Цесаревна видела, что он, действительно, бредит. Она дотронулась до головы его — голова горячая, сам дрожит весь.
— Послушай, поедем, позволь, я довезу тебя. Я провожу тебя, тебе надо лечь в постель, отдохнуть. Ты, верно, простудился…
— Нет, что ты, что ты! Не езди со мною, тебе ведь сделают за это неприятность.
Но он уж так ослабел, что ей нетрудно было от него вырваться. Она приказала скорее давать себе одеваться и почти силою увезла его.
Во дворце Долгорукие уже давно тревожились, не зная, куда он выехал: всюду послали разведывать.
Алексей Григорьевич сильно покосился на цесаревну, но, взглянув на императора, перепугался. Петра раздели и уложили. Созвали докторов: те все приписали простуде.

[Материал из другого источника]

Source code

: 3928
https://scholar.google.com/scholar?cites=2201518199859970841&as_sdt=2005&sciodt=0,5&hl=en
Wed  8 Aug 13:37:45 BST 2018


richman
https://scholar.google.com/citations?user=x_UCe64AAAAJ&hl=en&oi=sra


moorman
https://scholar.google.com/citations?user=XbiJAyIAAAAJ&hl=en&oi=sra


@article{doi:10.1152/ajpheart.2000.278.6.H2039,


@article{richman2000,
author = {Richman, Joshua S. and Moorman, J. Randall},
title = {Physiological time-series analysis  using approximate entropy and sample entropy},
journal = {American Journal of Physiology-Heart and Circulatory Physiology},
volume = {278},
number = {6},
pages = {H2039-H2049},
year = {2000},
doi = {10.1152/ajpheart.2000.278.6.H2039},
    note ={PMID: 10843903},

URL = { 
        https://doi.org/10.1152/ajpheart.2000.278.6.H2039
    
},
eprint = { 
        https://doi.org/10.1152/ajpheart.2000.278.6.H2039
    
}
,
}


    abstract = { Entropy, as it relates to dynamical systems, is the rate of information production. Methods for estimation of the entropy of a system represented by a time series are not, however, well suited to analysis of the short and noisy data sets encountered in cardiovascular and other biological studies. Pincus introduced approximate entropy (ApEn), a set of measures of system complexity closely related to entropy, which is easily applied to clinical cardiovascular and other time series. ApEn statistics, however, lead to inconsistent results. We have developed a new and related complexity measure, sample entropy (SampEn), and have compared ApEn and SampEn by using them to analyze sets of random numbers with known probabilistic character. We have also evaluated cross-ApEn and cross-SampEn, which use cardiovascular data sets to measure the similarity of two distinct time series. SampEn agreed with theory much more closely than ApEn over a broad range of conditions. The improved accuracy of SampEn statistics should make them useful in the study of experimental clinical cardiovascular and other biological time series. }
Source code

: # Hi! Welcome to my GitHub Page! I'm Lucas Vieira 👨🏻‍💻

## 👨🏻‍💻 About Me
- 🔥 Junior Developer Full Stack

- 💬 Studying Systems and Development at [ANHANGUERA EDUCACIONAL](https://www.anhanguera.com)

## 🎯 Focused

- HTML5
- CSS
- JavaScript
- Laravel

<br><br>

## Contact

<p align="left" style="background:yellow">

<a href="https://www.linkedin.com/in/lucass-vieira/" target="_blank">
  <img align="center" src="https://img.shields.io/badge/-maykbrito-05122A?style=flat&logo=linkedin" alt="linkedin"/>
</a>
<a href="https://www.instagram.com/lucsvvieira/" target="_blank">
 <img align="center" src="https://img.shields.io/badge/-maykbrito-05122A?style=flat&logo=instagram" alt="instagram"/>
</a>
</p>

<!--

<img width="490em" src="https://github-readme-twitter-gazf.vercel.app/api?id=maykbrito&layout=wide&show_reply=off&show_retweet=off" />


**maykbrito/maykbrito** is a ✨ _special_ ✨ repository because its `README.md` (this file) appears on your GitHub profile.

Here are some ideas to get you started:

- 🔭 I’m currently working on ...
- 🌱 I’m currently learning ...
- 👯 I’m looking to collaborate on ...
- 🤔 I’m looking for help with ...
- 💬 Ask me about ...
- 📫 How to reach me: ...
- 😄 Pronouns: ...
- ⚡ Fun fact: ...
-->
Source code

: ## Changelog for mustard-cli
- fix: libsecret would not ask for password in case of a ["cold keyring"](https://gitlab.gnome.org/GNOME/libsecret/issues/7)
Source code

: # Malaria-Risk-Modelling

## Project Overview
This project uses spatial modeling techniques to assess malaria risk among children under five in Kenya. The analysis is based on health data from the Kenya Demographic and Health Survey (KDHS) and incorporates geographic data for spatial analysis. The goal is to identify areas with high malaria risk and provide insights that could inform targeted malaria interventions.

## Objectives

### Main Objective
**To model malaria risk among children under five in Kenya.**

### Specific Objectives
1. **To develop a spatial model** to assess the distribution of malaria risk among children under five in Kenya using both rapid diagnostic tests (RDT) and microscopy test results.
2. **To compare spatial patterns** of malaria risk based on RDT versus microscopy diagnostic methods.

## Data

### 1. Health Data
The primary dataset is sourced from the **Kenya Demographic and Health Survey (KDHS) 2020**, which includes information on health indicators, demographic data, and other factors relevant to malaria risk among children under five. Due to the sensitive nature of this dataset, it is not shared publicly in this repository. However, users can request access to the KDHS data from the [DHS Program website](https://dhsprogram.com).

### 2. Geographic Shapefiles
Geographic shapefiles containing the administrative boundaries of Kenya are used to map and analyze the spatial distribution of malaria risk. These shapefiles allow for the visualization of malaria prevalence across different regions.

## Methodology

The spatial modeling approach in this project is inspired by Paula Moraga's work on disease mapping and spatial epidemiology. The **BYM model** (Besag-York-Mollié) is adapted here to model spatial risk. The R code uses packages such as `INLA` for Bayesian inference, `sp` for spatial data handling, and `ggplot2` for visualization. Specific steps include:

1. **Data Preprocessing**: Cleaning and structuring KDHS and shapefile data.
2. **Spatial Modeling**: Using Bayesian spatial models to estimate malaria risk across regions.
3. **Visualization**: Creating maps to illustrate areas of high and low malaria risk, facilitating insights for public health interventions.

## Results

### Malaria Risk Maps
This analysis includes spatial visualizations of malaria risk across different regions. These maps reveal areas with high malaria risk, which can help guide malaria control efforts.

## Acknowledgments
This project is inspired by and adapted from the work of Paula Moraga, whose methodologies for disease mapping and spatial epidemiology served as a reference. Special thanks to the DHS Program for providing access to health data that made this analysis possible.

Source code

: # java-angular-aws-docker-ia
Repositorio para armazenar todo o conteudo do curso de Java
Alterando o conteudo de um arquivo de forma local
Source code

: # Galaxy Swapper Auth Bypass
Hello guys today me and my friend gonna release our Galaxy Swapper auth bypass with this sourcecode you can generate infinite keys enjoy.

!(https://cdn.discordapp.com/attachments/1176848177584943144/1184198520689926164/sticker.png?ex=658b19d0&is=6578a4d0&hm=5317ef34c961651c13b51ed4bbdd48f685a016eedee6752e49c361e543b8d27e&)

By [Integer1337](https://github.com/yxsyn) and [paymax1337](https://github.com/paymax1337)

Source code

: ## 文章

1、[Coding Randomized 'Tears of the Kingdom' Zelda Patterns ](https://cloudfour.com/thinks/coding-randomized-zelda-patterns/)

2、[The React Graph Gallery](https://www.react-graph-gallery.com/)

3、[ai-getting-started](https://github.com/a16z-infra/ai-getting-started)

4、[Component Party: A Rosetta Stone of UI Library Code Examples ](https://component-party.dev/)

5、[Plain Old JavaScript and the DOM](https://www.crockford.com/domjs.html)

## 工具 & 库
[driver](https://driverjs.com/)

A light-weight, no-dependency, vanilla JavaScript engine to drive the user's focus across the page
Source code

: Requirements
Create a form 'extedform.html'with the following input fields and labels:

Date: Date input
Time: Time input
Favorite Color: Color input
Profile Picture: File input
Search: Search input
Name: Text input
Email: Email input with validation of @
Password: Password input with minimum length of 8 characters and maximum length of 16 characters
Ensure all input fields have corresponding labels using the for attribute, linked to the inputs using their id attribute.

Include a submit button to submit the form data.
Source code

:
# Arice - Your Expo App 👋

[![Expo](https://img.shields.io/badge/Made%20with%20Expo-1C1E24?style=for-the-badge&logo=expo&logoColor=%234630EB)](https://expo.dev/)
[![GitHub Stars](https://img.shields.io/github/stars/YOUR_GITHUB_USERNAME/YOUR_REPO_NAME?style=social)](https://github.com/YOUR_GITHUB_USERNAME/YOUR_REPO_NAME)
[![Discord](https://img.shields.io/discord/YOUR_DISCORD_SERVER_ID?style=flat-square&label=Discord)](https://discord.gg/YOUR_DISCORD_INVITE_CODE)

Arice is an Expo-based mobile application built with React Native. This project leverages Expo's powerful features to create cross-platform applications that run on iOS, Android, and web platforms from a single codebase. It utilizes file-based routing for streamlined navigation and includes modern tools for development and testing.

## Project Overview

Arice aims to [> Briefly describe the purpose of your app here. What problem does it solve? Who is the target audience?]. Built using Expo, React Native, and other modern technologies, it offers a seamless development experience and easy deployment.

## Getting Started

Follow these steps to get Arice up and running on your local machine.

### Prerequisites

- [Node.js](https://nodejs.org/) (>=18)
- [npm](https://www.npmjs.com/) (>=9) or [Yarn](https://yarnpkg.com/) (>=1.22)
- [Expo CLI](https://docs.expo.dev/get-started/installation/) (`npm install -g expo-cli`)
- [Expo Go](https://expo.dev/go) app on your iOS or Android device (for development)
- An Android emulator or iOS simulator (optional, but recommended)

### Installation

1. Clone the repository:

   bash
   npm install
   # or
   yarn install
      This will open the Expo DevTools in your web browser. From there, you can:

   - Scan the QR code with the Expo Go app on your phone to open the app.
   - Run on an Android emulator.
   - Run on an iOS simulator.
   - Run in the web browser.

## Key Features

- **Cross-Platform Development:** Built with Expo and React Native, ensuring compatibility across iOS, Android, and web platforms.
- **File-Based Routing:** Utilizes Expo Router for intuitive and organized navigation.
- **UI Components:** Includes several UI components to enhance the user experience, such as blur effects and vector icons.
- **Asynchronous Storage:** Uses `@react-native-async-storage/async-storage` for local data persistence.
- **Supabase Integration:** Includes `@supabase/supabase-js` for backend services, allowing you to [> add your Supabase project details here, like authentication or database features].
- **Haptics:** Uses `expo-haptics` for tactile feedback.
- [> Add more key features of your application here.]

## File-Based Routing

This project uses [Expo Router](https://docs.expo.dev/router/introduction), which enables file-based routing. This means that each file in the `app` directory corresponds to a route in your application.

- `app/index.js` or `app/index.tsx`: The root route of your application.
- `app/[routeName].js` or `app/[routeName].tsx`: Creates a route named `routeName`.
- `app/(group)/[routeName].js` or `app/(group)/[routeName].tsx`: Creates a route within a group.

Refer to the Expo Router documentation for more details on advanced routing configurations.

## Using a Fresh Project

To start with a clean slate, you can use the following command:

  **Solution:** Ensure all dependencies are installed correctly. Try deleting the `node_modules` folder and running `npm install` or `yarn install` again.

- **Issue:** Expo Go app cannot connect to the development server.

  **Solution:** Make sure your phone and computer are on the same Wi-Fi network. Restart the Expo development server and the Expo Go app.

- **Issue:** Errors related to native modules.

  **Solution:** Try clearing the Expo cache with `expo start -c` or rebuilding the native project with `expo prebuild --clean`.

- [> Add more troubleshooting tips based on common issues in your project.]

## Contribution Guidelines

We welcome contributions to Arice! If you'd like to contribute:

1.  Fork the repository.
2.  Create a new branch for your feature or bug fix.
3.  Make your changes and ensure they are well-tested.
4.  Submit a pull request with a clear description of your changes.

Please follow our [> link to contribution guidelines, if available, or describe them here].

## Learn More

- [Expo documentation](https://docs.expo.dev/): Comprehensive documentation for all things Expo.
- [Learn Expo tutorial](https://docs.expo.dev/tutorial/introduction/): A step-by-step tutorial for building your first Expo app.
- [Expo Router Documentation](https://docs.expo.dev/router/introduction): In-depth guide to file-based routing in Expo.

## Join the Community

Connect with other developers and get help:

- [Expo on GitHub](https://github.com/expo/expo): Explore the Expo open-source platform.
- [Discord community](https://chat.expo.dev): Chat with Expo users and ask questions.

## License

XIНа другой день Петру стало лучше. Простуда прошла, но осталась прежняя слабость, прежние уныние и апатия. Елизавета возбудила в нем последнюю вспышку энергии, и он был прав, говоря ей, что положение его безнадежно, что никакая сила теперь не спасет его, не вырвет из власти Долгоруких. Да и как ему было вырваться? Он не раз сравнивал свое теперешнее положение с временем, предшествовавшим низвержению Меншиковых. Тогда было другое дело, тогда мог он поступить энергически. Он восставал за свои законные права, восставал против человека, самым незаконным образом похитившего власть и во зло ее употреблявшего. Тот человек держал его в руках, оскорблял его, стеснял всячески, злобствовал и тиранствовал над всеми. Такого человека должно было удалить и уничтожить. Теперь не то, новая родня,«компанья», как называли тогда Долгоруких, не стесняла свободы императора, напротив, всячески ему угождала, исполняла малейшее его желание, только и думала, как бы забавлять его. Конечно, великое стеснение его воли была помолвка с княжной Катериной, но ведь сам он согласился. Никто не принуждал его словами и угрозами, сам он во всем виноват, виновата его бесхарактерность.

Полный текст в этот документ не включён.